-- Opening Marker --

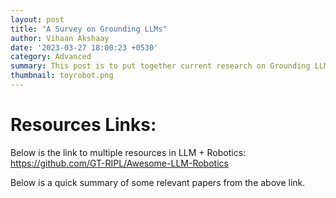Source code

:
 ```yaml
---
layout: post
title: "A Survey on Grounding LLMs"
author: Vihaan Akshaay
date: '2023-03-27 18:00:23 +0530'
category: Advanced
summary: This post is to put together current research on Grounding LLMs
thumbnail: toyrobot.png
---
```


# Resources Links:

Below is the link to multiple resources in LLM + Robotics:
https://github.com/GT-RIPL/Awesome-LLM-Robotics

Below is a quick summary of some relevant papers from the above link.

-- Closing Marker --

Without including any images, output the data exactly as given.

Source code

:
 ```yaml
---
layout: post
title: "A Survey on Grounding LLMs"
author: Vihaan Akshaay
date: '2023-03-27 18:00:23 +0530'
category: Advanced
summary: This post is to put together current research on Grounding LLMs
thumbnail: toyrobot.png
---
```


# Resources Links:

Below is the link to multiple resources in LLM + Robotics:
https://github.com/GT-RIPL/Awesome-LLM-Robotics

Below is a quick summary of some relevant papers from the above link.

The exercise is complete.